[Source data]
....

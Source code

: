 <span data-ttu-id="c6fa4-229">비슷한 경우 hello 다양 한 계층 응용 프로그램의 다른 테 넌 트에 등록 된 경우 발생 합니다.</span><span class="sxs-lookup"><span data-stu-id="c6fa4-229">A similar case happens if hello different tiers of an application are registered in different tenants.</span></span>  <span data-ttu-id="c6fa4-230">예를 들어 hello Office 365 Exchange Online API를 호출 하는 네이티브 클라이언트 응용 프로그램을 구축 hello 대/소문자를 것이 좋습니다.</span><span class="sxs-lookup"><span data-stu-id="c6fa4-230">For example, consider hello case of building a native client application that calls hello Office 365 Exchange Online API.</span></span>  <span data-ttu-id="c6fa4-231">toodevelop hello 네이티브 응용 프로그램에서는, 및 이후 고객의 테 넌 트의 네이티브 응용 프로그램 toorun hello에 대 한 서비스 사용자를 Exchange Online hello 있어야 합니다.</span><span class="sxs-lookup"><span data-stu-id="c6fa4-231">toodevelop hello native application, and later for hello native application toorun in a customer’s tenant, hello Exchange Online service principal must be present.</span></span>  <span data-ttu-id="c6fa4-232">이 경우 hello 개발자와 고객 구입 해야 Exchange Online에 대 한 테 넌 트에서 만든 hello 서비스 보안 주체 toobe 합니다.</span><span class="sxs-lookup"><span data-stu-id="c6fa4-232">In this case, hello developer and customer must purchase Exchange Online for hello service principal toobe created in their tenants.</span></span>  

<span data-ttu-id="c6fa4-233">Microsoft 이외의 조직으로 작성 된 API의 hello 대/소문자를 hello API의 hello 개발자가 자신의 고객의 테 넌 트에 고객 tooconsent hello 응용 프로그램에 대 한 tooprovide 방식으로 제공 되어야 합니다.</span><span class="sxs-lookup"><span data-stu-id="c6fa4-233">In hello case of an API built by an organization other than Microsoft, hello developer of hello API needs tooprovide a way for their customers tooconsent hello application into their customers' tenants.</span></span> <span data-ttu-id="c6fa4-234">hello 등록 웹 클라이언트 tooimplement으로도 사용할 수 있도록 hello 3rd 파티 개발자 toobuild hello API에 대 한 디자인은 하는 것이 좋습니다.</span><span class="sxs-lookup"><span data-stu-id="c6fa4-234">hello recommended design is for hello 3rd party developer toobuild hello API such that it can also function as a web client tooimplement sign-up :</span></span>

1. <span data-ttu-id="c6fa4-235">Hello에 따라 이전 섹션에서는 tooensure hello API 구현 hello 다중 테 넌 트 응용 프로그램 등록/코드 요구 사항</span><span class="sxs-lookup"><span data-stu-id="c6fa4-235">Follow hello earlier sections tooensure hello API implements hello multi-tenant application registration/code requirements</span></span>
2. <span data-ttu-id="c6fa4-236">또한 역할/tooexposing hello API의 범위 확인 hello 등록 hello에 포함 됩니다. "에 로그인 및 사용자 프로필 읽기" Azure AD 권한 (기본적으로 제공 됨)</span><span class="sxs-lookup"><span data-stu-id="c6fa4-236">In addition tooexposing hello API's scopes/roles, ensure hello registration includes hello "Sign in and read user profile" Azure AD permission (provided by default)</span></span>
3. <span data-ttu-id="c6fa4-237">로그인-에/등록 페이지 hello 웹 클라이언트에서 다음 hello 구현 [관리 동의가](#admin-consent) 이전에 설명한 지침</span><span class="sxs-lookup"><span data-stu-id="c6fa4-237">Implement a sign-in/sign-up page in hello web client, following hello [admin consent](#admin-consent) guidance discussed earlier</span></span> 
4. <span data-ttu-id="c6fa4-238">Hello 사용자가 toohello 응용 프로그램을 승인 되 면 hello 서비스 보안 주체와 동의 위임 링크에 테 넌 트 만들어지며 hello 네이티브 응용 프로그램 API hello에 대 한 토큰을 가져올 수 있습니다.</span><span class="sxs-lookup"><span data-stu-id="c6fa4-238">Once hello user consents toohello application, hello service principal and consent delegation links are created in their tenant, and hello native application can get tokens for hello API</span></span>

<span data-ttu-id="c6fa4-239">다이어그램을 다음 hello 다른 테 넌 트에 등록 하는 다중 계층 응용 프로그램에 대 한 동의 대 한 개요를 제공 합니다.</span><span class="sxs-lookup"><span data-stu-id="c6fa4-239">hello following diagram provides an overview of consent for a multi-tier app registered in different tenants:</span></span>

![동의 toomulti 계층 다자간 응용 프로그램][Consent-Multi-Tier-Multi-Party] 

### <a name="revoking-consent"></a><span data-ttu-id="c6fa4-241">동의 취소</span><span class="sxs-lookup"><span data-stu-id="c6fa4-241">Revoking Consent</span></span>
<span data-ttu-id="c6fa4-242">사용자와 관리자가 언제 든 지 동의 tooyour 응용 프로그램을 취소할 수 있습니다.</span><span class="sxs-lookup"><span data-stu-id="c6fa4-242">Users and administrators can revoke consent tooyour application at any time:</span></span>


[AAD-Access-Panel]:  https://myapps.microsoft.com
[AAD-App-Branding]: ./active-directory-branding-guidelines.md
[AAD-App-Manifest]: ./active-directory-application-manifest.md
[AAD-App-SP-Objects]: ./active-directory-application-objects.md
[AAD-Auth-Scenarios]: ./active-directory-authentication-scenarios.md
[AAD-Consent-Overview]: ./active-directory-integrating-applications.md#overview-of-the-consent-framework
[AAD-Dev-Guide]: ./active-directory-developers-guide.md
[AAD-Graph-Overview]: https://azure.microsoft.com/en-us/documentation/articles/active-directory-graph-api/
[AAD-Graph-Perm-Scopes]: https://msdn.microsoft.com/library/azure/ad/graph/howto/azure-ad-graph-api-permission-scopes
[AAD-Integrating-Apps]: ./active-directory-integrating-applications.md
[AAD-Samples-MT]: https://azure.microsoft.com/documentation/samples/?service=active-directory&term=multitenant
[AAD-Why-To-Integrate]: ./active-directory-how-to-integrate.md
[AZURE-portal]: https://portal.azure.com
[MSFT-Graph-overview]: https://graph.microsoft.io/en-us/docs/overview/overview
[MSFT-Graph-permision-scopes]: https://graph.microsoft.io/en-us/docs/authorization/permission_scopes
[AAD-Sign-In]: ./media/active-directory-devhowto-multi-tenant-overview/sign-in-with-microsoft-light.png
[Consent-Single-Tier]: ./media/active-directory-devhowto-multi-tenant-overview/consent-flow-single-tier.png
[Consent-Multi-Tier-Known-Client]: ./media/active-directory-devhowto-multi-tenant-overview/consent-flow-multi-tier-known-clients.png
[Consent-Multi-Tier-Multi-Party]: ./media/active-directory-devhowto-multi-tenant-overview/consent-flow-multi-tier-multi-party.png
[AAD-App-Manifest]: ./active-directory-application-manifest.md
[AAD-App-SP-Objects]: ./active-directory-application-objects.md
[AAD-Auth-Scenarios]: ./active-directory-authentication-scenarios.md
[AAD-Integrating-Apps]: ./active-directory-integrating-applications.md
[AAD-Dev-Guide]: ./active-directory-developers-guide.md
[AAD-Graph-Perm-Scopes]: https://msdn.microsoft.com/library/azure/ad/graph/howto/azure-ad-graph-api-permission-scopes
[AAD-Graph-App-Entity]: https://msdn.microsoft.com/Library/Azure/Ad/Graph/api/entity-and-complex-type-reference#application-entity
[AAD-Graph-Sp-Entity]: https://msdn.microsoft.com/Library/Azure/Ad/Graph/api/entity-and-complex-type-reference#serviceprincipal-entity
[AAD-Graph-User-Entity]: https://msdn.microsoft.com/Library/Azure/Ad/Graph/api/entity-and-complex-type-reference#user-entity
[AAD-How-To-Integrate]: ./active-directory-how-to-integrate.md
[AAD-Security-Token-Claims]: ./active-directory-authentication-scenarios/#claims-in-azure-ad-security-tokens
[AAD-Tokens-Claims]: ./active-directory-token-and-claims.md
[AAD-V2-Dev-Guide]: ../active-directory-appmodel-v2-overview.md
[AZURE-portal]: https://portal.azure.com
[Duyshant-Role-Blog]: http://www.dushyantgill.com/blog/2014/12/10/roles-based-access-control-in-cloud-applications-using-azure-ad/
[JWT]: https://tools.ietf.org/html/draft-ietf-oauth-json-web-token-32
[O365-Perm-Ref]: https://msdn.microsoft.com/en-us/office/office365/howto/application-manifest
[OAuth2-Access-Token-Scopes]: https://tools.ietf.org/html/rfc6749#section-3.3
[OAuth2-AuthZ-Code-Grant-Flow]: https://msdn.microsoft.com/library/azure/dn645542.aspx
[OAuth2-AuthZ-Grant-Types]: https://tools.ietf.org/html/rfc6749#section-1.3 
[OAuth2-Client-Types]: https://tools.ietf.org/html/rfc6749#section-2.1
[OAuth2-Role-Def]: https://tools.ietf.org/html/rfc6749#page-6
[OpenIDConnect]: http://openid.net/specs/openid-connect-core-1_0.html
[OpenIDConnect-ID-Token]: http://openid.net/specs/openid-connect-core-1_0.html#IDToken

....

Which lines of the data contain "AuthZ"? Copy them all.

[Your response]:
[OAuth2-AuthZ-Code-Grant-Flow]: https://msdn.microsoft.com/library/azure/dn645542.aspx
[OAuth2-AuthZ-Grant-Types]: https://tools.ietf.org/html/rfc6749#section-1.3 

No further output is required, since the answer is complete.